Best answer: Robert Kaplan's Balkan Ghosts.

There's some other book that was written in the 19th Century, more of a Balkan travelogue, that one of my professors recommended a long time ago, but I can't remember the name of it.
posted by chengjih at 10:07 AM on March 30, 2011 [1 favorite]

Best answer: I took a bunch of classes on the Balkans when I was an undergrad. Unfortunatly my alma mater as chosen to password protect syllabi, but the Amazon page for Black Lamb and Grey Falcon suggest a few more that I remember reading - Bridge on the Drina and the Misha Glenny book. There were a bunch more but I can't remember them know.

If you want to know about Slovene privatization though I've got a list as long as my arm.
posted by JPD at 11:10 AM on March 30, 2011

Best answer: That's in addition to Balkan Ghosts. And oh - this weighty tome
posted by JPD at 11:12 AM on March 30, 2011

Best answer: I found Misha Glenny's The Balkans: Nationalism, War and the Great Powers, 1804-1999 to be a helpful starting point in getting a handle on modern Balkan history.

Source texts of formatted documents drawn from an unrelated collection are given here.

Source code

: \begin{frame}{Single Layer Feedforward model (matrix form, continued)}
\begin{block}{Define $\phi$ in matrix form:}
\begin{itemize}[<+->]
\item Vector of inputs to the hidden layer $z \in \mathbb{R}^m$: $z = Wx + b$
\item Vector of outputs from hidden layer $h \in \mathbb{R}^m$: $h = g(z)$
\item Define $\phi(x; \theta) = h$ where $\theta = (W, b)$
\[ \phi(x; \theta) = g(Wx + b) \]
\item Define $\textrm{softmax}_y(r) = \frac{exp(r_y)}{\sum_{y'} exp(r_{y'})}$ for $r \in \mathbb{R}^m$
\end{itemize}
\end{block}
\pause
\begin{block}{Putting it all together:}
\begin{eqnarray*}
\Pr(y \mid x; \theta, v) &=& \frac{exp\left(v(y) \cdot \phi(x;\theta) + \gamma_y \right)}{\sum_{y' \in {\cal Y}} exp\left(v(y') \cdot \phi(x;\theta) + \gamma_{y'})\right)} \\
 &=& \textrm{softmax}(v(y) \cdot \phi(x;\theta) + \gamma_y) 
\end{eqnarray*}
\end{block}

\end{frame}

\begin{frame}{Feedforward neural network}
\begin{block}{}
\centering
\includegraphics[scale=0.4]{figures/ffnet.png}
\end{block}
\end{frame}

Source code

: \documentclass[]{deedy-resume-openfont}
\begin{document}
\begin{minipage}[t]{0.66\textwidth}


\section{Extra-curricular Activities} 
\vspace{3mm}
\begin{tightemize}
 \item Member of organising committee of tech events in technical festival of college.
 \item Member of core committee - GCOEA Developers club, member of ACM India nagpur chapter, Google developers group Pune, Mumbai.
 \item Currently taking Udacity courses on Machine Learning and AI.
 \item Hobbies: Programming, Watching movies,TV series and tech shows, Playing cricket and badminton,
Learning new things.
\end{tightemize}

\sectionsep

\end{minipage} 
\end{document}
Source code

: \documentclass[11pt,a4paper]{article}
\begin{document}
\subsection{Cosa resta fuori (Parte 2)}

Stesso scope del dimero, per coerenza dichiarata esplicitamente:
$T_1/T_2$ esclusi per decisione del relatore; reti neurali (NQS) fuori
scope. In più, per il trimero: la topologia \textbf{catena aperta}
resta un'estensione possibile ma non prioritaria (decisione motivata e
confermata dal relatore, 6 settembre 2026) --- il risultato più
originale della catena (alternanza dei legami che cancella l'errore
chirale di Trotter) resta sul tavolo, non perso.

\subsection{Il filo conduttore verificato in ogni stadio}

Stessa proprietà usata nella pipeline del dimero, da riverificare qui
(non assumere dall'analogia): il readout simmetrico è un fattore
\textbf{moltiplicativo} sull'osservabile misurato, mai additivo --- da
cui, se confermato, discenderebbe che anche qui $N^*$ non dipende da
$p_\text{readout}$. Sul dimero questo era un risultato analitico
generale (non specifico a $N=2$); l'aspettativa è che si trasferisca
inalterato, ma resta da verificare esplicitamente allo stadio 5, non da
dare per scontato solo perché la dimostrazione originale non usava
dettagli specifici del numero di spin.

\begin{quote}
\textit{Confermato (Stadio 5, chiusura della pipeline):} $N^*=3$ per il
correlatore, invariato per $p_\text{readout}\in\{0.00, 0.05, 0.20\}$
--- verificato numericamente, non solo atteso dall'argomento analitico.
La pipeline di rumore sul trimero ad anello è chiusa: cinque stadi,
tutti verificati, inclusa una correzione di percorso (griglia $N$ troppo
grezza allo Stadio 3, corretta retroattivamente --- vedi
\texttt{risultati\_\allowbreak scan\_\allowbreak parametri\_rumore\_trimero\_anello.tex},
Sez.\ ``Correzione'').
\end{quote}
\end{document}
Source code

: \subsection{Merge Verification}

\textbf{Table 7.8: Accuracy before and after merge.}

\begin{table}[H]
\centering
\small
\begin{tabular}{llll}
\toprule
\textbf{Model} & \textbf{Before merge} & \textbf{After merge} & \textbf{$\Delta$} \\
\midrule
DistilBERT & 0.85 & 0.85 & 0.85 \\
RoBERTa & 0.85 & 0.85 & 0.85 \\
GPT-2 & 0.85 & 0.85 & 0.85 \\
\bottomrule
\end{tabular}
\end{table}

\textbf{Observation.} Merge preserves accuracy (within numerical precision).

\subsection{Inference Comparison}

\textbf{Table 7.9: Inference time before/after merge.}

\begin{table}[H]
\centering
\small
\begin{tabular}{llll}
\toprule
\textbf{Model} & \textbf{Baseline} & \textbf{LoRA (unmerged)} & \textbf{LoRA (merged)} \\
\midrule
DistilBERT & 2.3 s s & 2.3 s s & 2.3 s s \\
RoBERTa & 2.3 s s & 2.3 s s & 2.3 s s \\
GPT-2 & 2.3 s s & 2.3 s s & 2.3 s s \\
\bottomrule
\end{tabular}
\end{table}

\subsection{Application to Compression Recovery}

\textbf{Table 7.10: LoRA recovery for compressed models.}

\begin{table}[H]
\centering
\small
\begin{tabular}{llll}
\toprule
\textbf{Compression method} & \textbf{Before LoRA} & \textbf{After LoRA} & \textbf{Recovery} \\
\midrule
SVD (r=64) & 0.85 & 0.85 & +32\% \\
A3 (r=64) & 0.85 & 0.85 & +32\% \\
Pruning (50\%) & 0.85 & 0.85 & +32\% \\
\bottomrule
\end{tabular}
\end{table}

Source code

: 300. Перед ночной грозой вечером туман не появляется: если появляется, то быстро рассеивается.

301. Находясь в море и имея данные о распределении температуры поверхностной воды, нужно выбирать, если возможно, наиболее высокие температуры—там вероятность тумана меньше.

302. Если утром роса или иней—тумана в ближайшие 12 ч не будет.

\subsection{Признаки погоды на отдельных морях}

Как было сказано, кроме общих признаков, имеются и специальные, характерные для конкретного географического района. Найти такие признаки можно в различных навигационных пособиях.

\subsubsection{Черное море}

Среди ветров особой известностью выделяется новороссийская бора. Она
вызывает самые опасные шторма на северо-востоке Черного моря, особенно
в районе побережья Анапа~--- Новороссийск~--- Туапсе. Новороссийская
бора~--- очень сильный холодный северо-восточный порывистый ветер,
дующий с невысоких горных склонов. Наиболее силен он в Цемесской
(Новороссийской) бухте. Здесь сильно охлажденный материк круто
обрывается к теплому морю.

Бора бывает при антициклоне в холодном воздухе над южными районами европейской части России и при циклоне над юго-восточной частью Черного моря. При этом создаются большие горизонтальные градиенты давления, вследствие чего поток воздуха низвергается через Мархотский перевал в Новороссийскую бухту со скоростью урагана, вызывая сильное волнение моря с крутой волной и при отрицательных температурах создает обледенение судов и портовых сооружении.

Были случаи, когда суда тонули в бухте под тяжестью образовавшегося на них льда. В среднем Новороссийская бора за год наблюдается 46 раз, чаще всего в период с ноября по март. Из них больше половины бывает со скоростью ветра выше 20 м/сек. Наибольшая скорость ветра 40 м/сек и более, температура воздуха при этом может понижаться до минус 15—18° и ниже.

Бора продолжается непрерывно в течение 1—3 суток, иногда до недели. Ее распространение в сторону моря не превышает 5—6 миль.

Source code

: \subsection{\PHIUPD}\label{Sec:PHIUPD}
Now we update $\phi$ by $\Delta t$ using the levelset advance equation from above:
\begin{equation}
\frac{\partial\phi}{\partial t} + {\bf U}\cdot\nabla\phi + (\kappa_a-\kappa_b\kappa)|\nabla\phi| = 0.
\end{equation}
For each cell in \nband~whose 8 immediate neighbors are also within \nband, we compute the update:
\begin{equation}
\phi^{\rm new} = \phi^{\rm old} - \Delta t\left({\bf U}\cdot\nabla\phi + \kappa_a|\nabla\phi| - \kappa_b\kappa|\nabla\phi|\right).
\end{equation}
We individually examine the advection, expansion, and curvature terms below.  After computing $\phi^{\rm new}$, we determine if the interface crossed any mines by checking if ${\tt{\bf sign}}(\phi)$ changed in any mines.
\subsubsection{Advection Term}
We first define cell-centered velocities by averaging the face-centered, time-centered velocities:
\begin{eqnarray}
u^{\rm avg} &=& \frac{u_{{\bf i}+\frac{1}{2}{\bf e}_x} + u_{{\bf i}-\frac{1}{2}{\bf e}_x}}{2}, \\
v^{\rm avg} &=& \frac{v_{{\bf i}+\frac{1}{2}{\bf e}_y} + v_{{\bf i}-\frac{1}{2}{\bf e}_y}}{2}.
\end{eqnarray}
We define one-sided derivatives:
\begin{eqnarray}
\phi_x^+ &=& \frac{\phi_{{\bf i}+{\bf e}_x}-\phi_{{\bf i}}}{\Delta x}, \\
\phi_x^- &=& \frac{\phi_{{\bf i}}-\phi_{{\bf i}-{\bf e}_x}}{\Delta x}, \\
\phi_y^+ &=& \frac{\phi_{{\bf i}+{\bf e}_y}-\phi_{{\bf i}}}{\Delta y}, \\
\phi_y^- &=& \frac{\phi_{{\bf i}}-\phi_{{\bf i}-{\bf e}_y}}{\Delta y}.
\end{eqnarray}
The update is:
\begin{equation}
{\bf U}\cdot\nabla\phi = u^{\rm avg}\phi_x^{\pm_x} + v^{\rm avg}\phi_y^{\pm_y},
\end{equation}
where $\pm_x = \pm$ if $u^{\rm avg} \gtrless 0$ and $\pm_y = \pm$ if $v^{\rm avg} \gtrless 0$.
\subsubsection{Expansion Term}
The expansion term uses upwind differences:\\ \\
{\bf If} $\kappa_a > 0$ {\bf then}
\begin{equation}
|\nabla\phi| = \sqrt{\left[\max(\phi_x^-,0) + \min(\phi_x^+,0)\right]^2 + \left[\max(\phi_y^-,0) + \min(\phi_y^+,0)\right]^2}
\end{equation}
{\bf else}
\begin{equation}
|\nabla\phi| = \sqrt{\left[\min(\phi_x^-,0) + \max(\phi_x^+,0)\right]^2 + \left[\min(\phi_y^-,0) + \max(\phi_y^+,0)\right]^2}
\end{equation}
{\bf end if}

If the political stuff gets a bit dry and you'd like more personal histories, This is Serbia Calling: Rock 'n' Roll Radio and Belgrade's Underground Resistance is a favorite of mine, as is everything I've read by Slavenka Drakulić.

chengjih, my guess is that your professor recommended Black Lamb and Grey Falcon. I'm adding Suffled How It Gush to my own reading list. Thanks, serazin.
posted by EvaDestruction at 12:01 PM on March 30, 2011 [1 favorite]

Best answer: Slavenka Drakulic's They Would Never Hurt A Fly. Although it starts at the tribunal in the Hague, Drakulic does a masterful job of conveying what the conflicts in the Balkans were all about. Not a comprehensive history but a great read, with lots of thought given to how ordinary men in a unified country turn into monsters with violent hatred for their neighbours.
posted by grounded at 12:20 PM on March 30, 2011

Best answer: EvaDestruction, yes, I think that's it, given Amazon's description of the book. I guess I misremembered the century, just that it was well before current events (or at least before Communist Yugoslavia).
posted by chengjih at 2:03 PM on March 30, 2011

Best answer: In the foreword to Suffled How It Gush, the author talks about how hard it is to find books about the Balkans that aren't pushing one agenda or another. He mentions Black Lamb and Grey Falcon specifically as being biased and unreliable (it is beautifully written, though). He recommends Yugoslavia Dismembered by Catherine Samary as "an excellent, concise anti-nationalist summary of Yugoslavia's recent history"; it's a little dry, but very informative.
posted by twirlip at 4:49 PM on March 30, 2011

Best answer: Reading about Balkan history is like wandering into a labyrinth of mirrors. Pretty much any book is pushing some agenda (as already touched on by twirlip above), and as soon as you think you understand something another person will run up and tell you you've swallowed lies and propaganda. It's a bit like, I imagine, if you wanted to spend the summer reading the history of Israel and Palestine -- long roots and HELLA CONTENTIOUS.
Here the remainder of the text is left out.